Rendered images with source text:

════════════════════

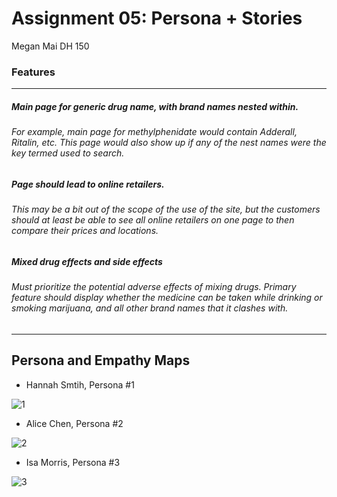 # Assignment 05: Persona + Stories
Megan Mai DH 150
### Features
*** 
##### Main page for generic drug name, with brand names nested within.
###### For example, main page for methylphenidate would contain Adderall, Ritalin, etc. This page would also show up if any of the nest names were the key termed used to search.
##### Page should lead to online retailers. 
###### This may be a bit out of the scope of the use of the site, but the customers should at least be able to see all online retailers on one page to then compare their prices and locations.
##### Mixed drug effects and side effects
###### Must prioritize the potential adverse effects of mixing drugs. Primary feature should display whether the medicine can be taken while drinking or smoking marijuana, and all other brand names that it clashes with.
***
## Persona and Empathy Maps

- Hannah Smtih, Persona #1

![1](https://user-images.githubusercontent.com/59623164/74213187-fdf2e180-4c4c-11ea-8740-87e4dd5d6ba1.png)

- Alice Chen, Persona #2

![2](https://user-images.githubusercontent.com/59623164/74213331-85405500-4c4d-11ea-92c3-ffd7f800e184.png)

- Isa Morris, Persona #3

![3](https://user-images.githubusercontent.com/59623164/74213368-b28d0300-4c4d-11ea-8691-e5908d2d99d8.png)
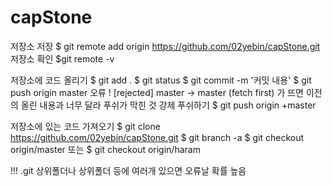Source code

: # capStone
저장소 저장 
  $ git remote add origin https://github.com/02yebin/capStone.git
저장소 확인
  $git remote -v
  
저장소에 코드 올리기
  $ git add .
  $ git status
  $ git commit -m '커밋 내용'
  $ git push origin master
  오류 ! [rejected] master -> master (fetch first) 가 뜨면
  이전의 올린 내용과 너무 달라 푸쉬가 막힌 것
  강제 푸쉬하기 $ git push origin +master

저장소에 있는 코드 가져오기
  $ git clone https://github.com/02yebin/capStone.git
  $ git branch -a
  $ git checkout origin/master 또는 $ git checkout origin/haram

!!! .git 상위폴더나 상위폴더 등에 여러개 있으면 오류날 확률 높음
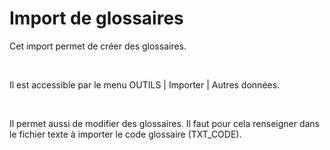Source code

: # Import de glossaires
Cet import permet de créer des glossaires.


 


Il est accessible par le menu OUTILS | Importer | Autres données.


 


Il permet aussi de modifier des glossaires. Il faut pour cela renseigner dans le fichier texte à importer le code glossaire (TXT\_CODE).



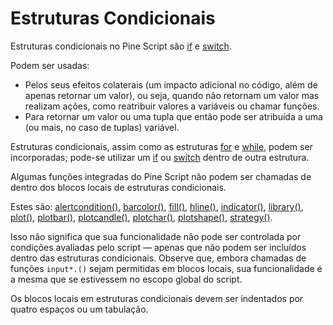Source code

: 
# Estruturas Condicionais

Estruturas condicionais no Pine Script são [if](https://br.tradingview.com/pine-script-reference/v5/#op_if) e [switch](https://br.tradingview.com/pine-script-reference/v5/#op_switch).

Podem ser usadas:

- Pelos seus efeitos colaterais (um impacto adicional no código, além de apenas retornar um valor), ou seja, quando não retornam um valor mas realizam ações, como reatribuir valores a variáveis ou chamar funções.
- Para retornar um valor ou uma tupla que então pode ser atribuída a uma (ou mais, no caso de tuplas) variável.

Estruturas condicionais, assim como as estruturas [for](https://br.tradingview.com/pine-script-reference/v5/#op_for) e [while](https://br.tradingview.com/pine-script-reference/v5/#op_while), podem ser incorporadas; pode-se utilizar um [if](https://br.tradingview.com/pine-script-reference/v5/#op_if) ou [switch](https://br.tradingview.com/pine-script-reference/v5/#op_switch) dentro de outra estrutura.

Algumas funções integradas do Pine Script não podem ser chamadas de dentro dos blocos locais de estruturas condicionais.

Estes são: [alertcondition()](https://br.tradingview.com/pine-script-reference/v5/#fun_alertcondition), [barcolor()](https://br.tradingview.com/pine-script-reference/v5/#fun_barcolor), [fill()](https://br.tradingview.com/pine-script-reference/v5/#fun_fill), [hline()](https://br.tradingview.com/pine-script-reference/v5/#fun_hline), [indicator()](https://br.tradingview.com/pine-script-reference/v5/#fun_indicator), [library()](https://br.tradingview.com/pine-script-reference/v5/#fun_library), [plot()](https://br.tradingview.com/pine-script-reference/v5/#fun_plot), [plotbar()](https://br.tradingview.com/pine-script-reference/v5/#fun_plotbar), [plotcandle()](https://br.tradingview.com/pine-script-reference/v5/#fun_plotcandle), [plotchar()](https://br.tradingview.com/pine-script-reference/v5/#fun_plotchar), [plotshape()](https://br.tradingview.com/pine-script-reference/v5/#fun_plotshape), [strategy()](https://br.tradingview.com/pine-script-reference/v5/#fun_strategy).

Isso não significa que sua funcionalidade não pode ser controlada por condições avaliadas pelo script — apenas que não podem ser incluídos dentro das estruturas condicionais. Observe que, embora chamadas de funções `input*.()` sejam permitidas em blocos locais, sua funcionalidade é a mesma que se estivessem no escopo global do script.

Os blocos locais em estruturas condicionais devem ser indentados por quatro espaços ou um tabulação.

════════════════════

What is the number of lines in the records that include the word "master"? Answer with that number only.

Reply:
4